Click on any of the regional radio market ratings pages here and note that station streams are starting to show up. In San Francisco, KDFC's stream shows up while its signal does not. This is a harbinger of the future.

I am also sure there are engineers at phone and cable companies thinking this through. But the changes required are immense, and not certain to work. But having the long tail, especially the technical one, involved will be a big help.

Doc Searls is Senior Editor of Linux Journal

Multiple paths?

Doc Searls's picture

Here is the same ping test now, at 12:26am:

PING google.com (74.125.225.144): 56 data bytes
64 bytes from 74.125.225.144: icmp_seq=0 ttl=51 time=87.485 ms
64 bytes from 74.125.225.144: icmp_seq=1 ttl=51 time=69.432 ms
64 bytes from 74.125.225.144: icmp_seq=2 ttl=51 time=74.919 ms
64 bytes from 74.125.225.144: icmp_seq=3 ttl=51 time=89.601 ms
64 bytes from 74.125.225.144: icmp_seq=4 ttl=51 time=116.852 ms
Request timeout for icmp_seq 5
64 bytes from 74.125.225.144: icmp_seq=6 ttl=51 time=71.244 ms
64 bytes from 74.125.225.144: icmp_seq=7 ttl=51 time=68.192 ms
64 bytes from 74.125.225.144: icmp_seq=8 ttl=51 time=68.774 ms
64 bytes from 74.125.225.144: icmp_seq=9 ttl=51 time=63.503 ms
64 bytes from 74.125.225.144: icmp_seq=10 ttl=51 time=71.114 ms
64 bytes from 74.125.225.144: icmp_seq=11 ttl=51 time=80.305 ms
64 bytes from 74.125.225.144: icmp_seq=12 ttl=51 time=81.234 ms
64 bytes from 74.125.225.144: icmp_seq=13 ttl=51 time=69.312 ms
^C
--- google.com ping statistics ---
14 packets transmitted, 13 packets received, 7.1% packet loss
round-trip min/avg/max/stddev = 63.503/77.844/116.852/13.566 ms

The pattern is the same every day here.
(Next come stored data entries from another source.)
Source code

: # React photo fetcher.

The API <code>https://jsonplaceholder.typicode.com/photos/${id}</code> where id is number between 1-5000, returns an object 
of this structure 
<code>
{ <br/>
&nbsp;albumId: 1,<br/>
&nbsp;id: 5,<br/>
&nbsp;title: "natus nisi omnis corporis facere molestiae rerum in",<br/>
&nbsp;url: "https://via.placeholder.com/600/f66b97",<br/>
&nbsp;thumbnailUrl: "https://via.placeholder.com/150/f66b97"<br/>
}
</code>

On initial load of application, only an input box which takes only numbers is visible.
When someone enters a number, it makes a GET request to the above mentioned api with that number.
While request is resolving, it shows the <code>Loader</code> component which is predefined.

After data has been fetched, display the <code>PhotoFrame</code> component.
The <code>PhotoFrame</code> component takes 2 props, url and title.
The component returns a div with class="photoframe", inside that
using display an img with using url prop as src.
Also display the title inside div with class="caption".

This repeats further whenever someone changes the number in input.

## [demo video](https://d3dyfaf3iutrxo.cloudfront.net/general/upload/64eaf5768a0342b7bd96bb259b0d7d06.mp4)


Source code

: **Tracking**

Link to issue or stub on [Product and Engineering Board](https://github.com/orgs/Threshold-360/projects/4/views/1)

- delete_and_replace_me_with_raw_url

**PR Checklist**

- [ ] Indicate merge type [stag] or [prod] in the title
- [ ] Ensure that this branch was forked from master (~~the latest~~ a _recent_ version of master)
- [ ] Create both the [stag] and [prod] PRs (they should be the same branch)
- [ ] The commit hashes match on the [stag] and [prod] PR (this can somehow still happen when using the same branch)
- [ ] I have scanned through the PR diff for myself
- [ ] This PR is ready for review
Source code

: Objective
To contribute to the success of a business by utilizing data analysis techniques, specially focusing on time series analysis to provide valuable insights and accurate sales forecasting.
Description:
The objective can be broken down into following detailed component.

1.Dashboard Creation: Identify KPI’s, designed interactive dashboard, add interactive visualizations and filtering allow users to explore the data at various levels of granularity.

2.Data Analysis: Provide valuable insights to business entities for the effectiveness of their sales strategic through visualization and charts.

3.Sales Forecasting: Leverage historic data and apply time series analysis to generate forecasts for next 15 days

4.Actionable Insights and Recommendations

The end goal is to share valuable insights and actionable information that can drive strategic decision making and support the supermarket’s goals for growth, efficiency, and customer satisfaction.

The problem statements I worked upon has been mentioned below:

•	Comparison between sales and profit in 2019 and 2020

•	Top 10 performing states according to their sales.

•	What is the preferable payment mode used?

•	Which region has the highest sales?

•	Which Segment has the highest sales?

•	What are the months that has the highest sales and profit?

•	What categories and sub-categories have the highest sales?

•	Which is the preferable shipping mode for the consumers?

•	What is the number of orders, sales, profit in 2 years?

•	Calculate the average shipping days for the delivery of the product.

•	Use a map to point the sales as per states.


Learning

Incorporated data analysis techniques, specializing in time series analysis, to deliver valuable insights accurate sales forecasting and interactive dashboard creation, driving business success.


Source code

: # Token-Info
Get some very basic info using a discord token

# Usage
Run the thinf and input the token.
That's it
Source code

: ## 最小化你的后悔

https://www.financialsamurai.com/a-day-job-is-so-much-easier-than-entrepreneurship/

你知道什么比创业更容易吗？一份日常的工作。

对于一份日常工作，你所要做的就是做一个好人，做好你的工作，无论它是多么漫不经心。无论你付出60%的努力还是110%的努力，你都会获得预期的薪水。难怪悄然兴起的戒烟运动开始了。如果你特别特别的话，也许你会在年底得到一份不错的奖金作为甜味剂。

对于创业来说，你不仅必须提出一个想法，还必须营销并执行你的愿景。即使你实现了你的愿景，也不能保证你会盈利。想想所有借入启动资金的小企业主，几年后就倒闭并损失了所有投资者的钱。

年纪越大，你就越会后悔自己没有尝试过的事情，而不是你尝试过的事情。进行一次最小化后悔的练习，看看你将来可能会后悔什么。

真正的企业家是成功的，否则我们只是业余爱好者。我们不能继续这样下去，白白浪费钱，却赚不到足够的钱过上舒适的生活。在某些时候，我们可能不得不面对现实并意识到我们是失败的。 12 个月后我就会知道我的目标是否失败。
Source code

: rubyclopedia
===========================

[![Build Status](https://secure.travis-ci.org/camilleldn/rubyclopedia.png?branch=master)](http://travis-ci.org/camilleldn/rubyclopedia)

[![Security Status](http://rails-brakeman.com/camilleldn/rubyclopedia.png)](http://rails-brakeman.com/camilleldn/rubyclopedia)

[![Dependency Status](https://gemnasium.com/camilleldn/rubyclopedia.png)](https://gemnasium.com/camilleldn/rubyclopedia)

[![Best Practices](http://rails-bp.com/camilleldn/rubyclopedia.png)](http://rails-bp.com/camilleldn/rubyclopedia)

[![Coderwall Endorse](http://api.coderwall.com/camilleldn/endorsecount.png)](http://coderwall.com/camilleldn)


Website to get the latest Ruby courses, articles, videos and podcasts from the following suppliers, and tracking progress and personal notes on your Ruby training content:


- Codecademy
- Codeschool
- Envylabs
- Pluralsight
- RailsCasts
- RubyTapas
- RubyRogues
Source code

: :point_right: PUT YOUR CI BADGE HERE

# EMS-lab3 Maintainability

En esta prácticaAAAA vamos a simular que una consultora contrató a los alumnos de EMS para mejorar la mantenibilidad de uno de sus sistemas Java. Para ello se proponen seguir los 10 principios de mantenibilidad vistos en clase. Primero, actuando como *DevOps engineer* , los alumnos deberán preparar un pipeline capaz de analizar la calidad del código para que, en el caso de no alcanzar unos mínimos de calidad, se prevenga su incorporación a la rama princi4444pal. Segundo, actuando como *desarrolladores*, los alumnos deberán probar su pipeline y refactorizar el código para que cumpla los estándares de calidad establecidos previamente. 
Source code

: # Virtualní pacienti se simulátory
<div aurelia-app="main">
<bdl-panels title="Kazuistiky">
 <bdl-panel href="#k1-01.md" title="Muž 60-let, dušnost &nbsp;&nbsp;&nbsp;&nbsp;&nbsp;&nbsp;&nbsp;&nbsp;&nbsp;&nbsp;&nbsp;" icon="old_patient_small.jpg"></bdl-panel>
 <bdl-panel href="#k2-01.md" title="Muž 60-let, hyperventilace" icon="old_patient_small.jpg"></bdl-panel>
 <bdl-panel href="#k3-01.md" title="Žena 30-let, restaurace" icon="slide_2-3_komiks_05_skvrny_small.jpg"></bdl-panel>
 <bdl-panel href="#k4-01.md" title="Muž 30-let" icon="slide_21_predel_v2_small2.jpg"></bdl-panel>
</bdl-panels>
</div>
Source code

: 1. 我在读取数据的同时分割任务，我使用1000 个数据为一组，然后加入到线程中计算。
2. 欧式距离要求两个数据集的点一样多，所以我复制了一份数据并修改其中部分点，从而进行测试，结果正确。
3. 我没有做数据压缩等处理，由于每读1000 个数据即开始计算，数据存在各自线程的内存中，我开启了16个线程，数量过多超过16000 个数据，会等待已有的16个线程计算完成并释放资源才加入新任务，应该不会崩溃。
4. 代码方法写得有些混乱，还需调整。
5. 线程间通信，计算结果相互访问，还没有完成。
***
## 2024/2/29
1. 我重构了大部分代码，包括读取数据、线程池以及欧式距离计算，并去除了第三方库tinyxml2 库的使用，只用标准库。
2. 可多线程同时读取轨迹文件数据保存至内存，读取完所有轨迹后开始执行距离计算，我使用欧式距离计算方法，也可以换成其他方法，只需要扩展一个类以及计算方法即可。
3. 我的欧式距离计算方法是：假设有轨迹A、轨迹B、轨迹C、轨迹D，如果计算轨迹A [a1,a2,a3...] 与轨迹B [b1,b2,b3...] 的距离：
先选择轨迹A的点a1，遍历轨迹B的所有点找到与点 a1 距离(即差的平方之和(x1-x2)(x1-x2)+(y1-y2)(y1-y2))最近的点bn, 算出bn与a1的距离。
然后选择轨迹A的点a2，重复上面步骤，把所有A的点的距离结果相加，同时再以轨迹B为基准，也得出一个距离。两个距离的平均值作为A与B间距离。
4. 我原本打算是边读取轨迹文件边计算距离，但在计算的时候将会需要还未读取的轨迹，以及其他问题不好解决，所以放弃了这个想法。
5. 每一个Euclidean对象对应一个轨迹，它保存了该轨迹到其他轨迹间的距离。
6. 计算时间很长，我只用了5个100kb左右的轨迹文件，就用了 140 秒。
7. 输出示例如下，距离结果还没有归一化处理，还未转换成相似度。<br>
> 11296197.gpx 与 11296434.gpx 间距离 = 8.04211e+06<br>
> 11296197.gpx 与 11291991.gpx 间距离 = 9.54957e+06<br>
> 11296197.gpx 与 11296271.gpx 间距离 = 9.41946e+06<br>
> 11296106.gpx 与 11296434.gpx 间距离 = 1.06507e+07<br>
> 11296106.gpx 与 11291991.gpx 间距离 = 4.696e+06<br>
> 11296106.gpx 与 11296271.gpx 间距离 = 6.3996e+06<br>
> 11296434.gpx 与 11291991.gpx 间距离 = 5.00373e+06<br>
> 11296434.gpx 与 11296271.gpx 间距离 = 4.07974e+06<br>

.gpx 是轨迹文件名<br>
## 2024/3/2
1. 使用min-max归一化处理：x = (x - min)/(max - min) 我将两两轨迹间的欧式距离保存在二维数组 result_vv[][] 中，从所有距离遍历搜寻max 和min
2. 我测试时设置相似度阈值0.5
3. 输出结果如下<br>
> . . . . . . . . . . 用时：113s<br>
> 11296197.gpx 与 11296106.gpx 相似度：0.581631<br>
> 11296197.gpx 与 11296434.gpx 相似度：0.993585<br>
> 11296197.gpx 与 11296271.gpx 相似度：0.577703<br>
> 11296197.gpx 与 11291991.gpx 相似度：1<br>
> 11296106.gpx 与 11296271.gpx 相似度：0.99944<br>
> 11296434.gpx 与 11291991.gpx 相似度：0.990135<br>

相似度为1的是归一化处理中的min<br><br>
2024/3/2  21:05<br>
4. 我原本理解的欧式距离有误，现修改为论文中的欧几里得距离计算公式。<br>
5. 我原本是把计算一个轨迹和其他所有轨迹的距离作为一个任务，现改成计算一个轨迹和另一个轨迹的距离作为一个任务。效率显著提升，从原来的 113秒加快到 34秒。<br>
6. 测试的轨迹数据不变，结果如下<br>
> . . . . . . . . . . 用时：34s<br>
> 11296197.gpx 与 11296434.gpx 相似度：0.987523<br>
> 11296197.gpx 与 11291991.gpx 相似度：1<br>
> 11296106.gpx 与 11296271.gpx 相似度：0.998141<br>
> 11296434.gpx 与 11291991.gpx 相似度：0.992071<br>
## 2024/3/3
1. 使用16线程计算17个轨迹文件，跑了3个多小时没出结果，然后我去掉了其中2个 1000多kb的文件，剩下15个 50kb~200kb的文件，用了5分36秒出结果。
Useless during working hours and evenings, better in the middle of the night. Is this multiple paths?

FWIW, the Speedtest.net results are here. Not bad. But the Pingtest.net failed utterly.

Doc Searls is Senior Editor of Linux Journal

Multi-pathing

Howard Greenstein's picture

Since you're in Midtown, it is very likely that the ATT signal is just being blocked and hitting your phone from multiple paths.
Verizon does a better job (in NYC) than AT&T in figuring this out. That said, I literally work across the street from the Empire State Building and everyone still has cell issue.